DATA SHOWN >>

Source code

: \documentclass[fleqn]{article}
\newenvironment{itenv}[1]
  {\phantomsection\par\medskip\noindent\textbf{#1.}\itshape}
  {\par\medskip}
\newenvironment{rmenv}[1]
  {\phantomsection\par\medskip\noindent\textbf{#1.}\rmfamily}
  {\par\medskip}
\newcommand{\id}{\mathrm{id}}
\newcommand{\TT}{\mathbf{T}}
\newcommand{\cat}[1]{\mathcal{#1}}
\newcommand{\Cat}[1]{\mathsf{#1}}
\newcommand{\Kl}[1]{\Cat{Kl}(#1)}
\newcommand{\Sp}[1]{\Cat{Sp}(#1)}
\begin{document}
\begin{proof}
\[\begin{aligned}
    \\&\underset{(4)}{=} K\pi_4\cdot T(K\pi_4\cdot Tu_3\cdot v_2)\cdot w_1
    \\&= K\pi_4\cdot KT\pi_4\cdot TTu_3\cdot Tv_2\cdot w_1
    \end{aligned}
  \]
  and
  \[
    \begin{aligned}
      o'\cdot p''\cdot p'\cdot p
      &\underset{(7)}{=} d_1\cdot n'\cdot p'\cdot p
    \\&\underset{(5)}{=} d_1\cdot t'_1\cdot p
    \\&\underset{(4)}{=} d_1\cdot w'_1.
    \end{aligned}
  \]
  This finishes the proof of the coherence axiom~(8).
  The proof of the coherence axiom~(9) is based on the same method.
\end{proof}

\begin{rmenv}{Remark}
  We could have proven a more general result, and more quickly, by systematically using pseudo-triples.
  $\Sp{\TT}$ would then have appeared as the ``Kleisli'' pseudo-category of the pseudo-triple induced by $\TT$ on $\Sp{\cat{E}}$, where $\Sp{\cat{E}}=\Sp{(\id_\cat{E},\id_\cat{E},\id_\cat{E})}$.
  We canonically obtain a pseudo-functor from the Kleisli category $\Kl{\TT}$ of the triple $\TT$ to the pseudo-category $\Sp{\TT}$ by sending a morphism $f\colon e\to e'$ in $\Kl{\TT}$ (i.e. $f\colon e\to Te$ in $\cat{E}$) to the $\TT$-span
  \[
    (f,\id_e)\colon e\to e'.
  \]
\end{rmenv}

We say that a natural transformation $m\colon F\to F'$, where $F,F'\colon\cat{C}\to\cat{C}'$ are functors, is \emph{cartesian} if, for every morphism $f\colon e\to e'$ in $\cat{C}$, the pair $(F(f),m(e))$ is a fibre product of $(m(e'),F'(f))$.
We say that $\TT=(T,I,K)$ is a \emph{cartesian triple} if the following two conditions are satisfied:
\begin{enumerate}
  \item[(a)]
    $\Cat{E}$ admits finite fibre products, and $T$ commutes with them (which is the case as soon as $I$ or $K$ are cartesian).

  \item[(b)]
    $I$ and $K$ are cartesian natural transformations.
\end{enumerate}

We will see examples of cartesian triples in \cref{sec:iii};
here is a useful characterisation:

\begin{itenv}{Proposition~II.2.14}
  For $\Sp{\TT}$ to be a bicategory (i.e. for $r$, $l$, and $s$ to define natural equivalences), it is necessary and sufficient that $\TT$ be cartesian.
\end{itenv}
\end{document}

EXERCISE GOAL >> Transcribe every record exactly.

SOLUTION TO THIS PROBLEM >>
Source code

: \documentclass[fleqn]{article}
\newenvironment{itenv}[1]
  {\phantomsection\par\medskip\noindent\textbf{#1.}\itshape}
  {\par\medskip}
\newenvironment{rmenv}[1]
  {\phantomsection\par\medskip\noindent\textbf{#1.}\rmfamily}
  {\par\medskip}
\newcommand{\id}{\mathrm{id}}
\newcommand{\TT}{\mathbf{T}}
\newcommand{\cat}[1]{\mathcal{#1}}
\newcommand{\Cat}[1]{\mathsf{#1}}
\newcommand{\Kl}[1]{\Cat{Kl}(#1)}
\newcommand{\Sp}[1]{\Cat{Sp}(#1)}
\begin{document}
\begin{proof}
\[\begin{aligned}
    \\&\underset{(4)}{=} K\pi_4\cdot T(K\pi_4\cdot Tu_3\cdot v_2)\cdot w_1
    \\&= K\pi_4\cdot KT\pi_4\cdot TTu_3\cdot Tv_2\cdot w_1
    \end{aligned}
  \]
  and
  \[
    \begin{aligned}
      o'\cdot p''\cdot p'\cdot p
      &\underset{(7)}{=} d_1\cdot n'\cdot p'\cdot p
    \\&\underset{(5)}{=} d_1\cdot t'_1\cdot p
    \\&\underset{(4)}{=} d_1\cdot w'_1.
    \end{aligned}
  \]
  This finishes the proof of the coherence axiom~(8).
  The proof of the coherence axiom~(9) is based on the same method.
\end{proof}

\begin{rmenv}{Remark}
  We could have proven a more general result, and more quickly, by systematically using pseudo-triples.
  $\Sp{\TT}$ would then have appeared as the ``Kleisli'' pseudo-category of the pseudo-triple induced by $\TT$ on $\Sp{\cat{E}}$, where $\Sp{\cat{E}}=\Sp{(\id_\cat{E},\id_\cat{E},\id_\cat{E})}$.
  We canonically obtain a pseudo-functor from the Kleisli category $\Kl{\TT}$ of the triple $\TT$ to the pseudo-category $\Sp{\TT}$ by sending a morphism $f\colon e\to e'$ in $\Kl{\TT}$ (i.e. $f\colon e\to Te$ in $\cat{E}$) to the $\TT$-span
  \[
    (f,\id_e)\colon e\to e'.
  \]
\end{rmenv}

We say that a natural transformation $m\colon F\to F'$, where $F,F'\colon\cat{C}\to\cat{C}'$ are functors, is \emph{cartesian} if, for every morphism $f\colon e\to e'$ in $\cat{C}$, the pair $(F(f),m(e))$ is a fibre product of $(m(e'),F'(f))$.
We say that $\TT=(T,I,K)$ is a \emph{cartesian triple} if the following two conditions are satisfied:
\begin{enumerate}
  \item[(a)]
    $\Cat{E}$ admits finite fibre products, and $T$ commutes with them (which is the case as soon as $I$ or $K$ are cartesian).

  \item[(b)]
    $I$ and $K$ are cartesian natural transformations.
\end{enumerate}

We will see examples of cartesian triples in \cref{sec:iii};
here is a useful characterisation:

\begin{itenv}{Proposition~II.2.14}
  For $\Sp{\TT}$ to be a bicategory (i.e. for $r$, $l$, and $s$ to define natural equivalences), it is necessary and sufficient that $\TT$ be cartesian.
\end{itenv}
\end{document}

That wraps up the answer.